I'm a little more limited than most with regards to this question: the setting for most of my fiction books has been decided by my editors. This has resulted in some interesting scenarios: for instance, having to write about California, when I've never been to California. I had to set an entire book in a vineyard in Napa Valley. Not only have I never been to Napa, or a vineyard, I didn't even know what grapes looked like when they were growing. Thank you, Google Images. I also got around this particular problem by renting old Rick Steves Travel DVDs of Napa and looking through big coffeetable books about life on a vineyard.
Then there was the book that was supposed to be set in Palm Springs, CA. Fine, no problem, I told the editor. I've got it under control. Off I go, writing the manuscript. I was used to writing about California by now, and my characters always spent a lot of time at the beach. So I wrote in several key beach scenes, as usual. Oops. I later was informed that Palm Springs is like miles and miles from the beach. It's in the middle of the desert. If this isn't a testament to the value of research, I don't know what is. I had to rewrite every d**n one of those scenes.

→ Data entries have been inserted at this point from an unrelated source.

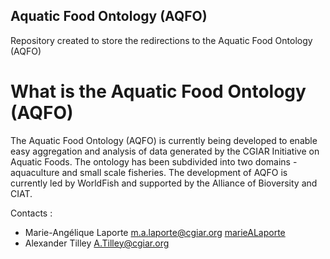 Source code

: ## Aquatic Food Ontology (AQFO)

Repository created to store the redirections to the Aquatic Food Ontology (AQFO)

# What is the Aquatic Food Ontology (AQFO)
The Aquatic Food Ontology (AQFO) is currently being developed to enable easy aggregation and analysis of data generated by the CGIAR Initiative on Aquatic Foods. The ontology has been subdivided into two domains - aquaculture and small scale fisheries. The development of AQFO is currently led by WorldFish and supported by the Alliance of Bioversity and CIAT.


Contacts :

* Marie-Angélique Laporte m.a.laporte@cgiar.org [marieALaporte](https://github.com/marieALaporte)
* Alexander Tilley A.Tilley@cgiar.org

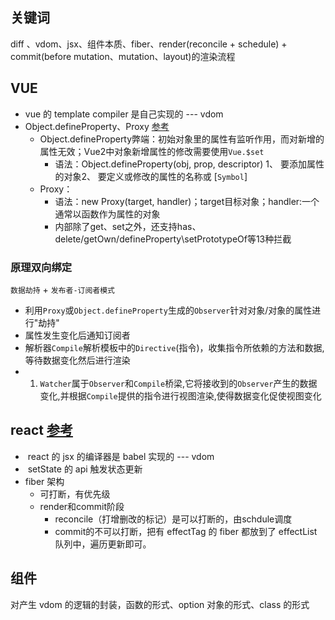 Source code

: 
## 关键词

diff 、vdom、jsx、组件本质、fiber、render(reconcile + schedule) + commit(before mutation、mutation、layout)的渲染流程

## VUE

- vue 的 template compiler 是自己实现的 --- vdom
- Object.defineProperty、Proxy [参考](https://juejin.cn/post/7069397770766909476)
	- Object.defineProperty弊端：初始对象里的属性有监听作用，而对新增的属性无效；Vue2中对象新增属性的修改需要使用`Vue.$set`
		- 语法：Object.defineProperty(obj, prop, descriptor) 1、 要添加属性的对象2、 要定义或修改的属性的名称或 [`Symbol`]
	- Proxy：
		- 语法：new Proxy(target, handler)；target目标对象；handler:一个通常以函数作为属性的对象
		- 内部除了get、set之外，还支持has、delete/getOwn/defineProperty\setPrototypeOf等13种拦截
### 原理双向绑定
 `数据劫持` + `发布者-订阅者模式`
- 利用`Proxy`或`Object.defineProperty`生成的`Observer`针对对象/对象的属性进行"劫持"
- 属性发生变化后通知订阅者
- 解析器`Compile`解析模板中的`Directive`(指令)，收集指令所依赖的方法和数据,等待数据变化然后进行渲染
- 1.  `Watcher`属于`Observer`和`Compile`桥梁,它将接收到的`Observer`产生的数据变化,并根据`Compile`提供的指令进行视图渲染,使得数据变化促使视图变化

## react [参考](https://juejin.cn/post/7117051812540055588)

-  react 的 jsx 的编译器是 babel 实现的 --- vdom
-  setState 的 api 触发状态更新
- fiber 架构
	- 可打断，有优先级
	- render和commit阶段
		- reconcile（打增删改的标记）是可以打断的，由schdule调度
		- commit的不可以打断，把有 effectTag 的 fiber 都放到了 effectList 队列中，遍历更新即可。


## 组件

对产生 vdom 的逻辑的封装，函数的形式、option 对象的形式、class 的形式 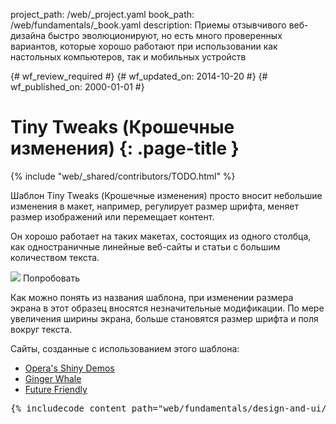 project_path: /web/_project.yaml
book_path: /web/fundamentals/_book.yaml
description: Приемы отзывчивого веб-дизайна быстро эволюционируют, но есть много проверенных вариантов, которые хорошо работают при использовании как настольных компьютеров, так и мобильных устройств

{# wf_review_required #}
{# wf_updated_on: 2014-10-20 #}
{# wf_published_on: 2000-01-01 #}

# Tiny Tweaks (Крошечные изменения) {: .page-title }

{% include "web/_shared/contributors/TODO.html" %}



Шаблон Tiny Tweaks (Крошечные изменения) просто вносит небольшие изменения в макет, например, регулирует размер шрифта, меняет размер изображений или перемещает контент.

Он хорошо работает на таких макетах, состоящих из одного столбца, как одностраничные линейные веб-сайты и статьи
с большим количеством текста.


  <img src="imgs/tiny-tweaks.svg">
  Попробовать


Как можно понять из названия шаблона, при изменении размера экрана в этот образец вносятся незначительные модификации.
По мере увеличения ширины экрана, больше становятся размер шрифта и поля вокруг текста.

Сайты, созданные с использованием этого шаблона:

 * [Opera's Shiny Demos](http://shinydemos.com/)
 * [Ginger Whale](http://gingerwhale.com/)
 * [Future Friendly](http://futurefriendlyweb.com/)

<pre class="prettyprint">
{% includecode content_path="web/fundamentals/design-and-ui/responsive/_code/tiny-tweaks.html" region_tag="ttweaks"   adjust_indentation="auto" %}
</pre>


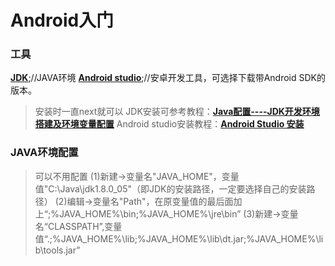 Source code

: # Android入门

### 工具
**[JDK](https://www.oracle.com/technetwork/java/javase/downloads/index.html)**;//JAVA环境
**[Android studio](http://www.android-studio.org/)**;//安卓开发工具，可选择下载带Android SDK的版本。
> 安装时一直next就可以
> JDK安装可参考教程：**[Java配置----JDK开发环境搭建及环境变量配置](https://www.cnblogs.com/smyhvae/p/3788534.html)**
> Android studio安装教程：**[Android Studio 安装](http://www.runoob.com/android/android-studio-install.html)**
### JAVA环境配置
> 可以不用配置
(1)新建->变量名"JAVA_HOME"，变量值"C:\Java\jdk1.8.0_05"（即JDK的安装路径，一定要选择自己的安装路径）
(2)编辑->变量名"Path"，在原变量值的最后面加上“;%JAVA_HOME%\bin;%JAVA_HOME%\jre\bin”
(3)新建->变量名“CLASSPATH”,变量值“.;%JAVA_HOME%\lib;%JAVA_HOME%\lib\dt.jar;%JAVA_HOME%\lib\tools.jar”
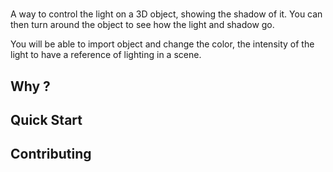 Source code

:# 

A way to control the light on a 3D object, showing the shadow of it.
You can then turn around the object to see how the light and shadow go.

You will be able to import object and change the color, the intensity of the light to have a reference of lighting in a scene.

## Why ?

## Quick Start

## Contributing
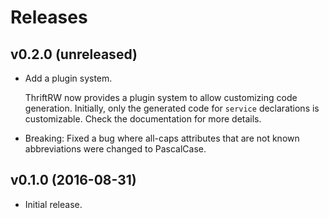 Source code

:Releases
========

v0.2.0 (unreleased)
-------------------

-   Add a plugin system.

    ThriftRW now provides a plugin system to allow customizing code generation.
    Initially, only the generated code for `service` declarations is
    customizable. Check the documentation for more details.

-   Breaking: Fixed a bug where all-caps attributes that are not known
    abbreviations were changed to PascalCase.


v0.1.0 (2016-08-31)
-------------------

-   Initial release.
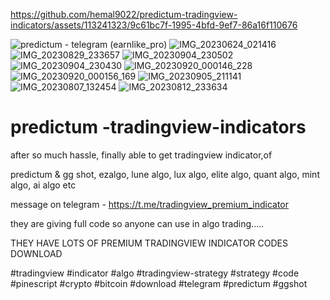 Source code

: 

https://github.com/hemal9022/predictum-tradingview-indicators/assets/113241323/9c61bc7f-1995-4bfd-9ef7-86a16f110676

![predictum - telegram (earnlike_pro)](https://github.com/hemal9022/premium-tradingview-indicators/assets/113241323/4683677d-32b8-40a2-a0b4-f372a0df9e88)
![IMG_20230624_021416](https://github.com/hemal9022/premium-tradingview-indicators/assets/113241323/a0d66423-c949-46dc-8746-141c1b400b96)
![IMG_20230829_233657](https://github.com/hemal9022/predictum-tradingview-indicators/assets/113241323/5171daa9-b91b-453f-8dfb-d0640df5603e)
![IMG_20230904_230502](https://github.com/hemal9022/predictum-tradingview-indicators/assets/113241323/5a83cf0d-762e-48f2-b336-07a5ad12b62d)
![IMG_20230904_230430](https://github.com/hemal9022/predictum-tradingview-indicators/assets/113241323/991ae869-d84a-48df-9f7d-1b5ac0982297)
![IMG_20230920_000146_228](https://github.com/hemal9022/predictum-tradingview-indicators/assets/113241323/04329537-9f6f-4c52-b685-7d9dd4a01b02)
![IMG_20230920_000156_169](https://github.com/hemal9022/predictum-tradingview-indicators/assets/113241323/b186925b-f6c4-448c-afd5-6e2158ad739e)
![IMG_20230905_211141](https://github.com/hemal9022/predictum-tradingview-indicators/assets/113241323/0b31549a-9ed7-41cd-a399-4cc5b4151320)
![IMG_20230807_132454](https://github.com/hemal9022/predictum-tradingview-indicators/assets/113241323/2cbdf42f-78ba-41e0-943b-4272d21e141c)
![IMG_20230812_233634](https://github.com/hemal9022/predictum-tradingview-indicators/assets/113241323/54f18c28-f64c-4be1-aa2f-3e39056c99c2)

# predictum -tradingview-indicators
after so much hassle,
finally able to get tradingview indicator,of

predictum & gg shot, ezalgo, lune algo, lux algo, elite algo, quant algo, mint algo, ai algo    etc 

message on telegram - https://t.me/tradingview_premium_indicator

they are giving full code so anyone can use in algo trading..... 

THEY HAVE LOTS OF PREMIUM TRADINGVIEW INDICATOR CODES DOWNLOAD


#tradingview
#indicator 
#algo 
#tradingview-strategy
#strategy 
#code 
#pinescript 
#crypto 
#bitcoin 
#download 
#telegram 
#predictum 
#ggshot 
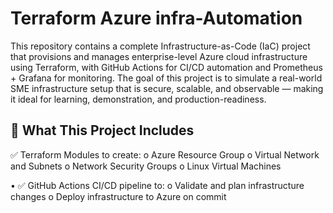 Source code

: # **Terraform Azure infra-Automation**

This repository contains a complete Infrastructure-as-Code (IaC) project that provisions and manages enterprise-level Azure cloud infrastructure using Terraform, with GitHub Actions for CI/CD automation and Prometheus + Grafana for monitoring. The goal of this project is to simulate a real-world SME infrastructure setup that is secure, scalable, and observable — making it ideal for learning, demonstration, and production-readiness.

## 🚀 What This Project Includes

✅ Terraform Modules to create:
o	Azure Resource Group
o	Virtual Network and Subnets
o	Network Security Groups
o	Linux Virtual Machines

•	✅ GitHub Actions CI/CD pipeline to:
o	Validate and plan infrastructure changes
o	Deploy infrastructure to Azure on commit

That's a big reason why setting Hard to Get in the Midwest was such a relief. At last, I could write about a terrain I was familiar with: daffodils in spring, changing oak trees in fall, cornfields, soybeans. The book I'm working on now is set somewhere in upper Michigan. My best friend's family once owned a vacation house there that had been in their family for generations. I only visited the place once but I've never been able to get it out of my mind. Something about the loons. . .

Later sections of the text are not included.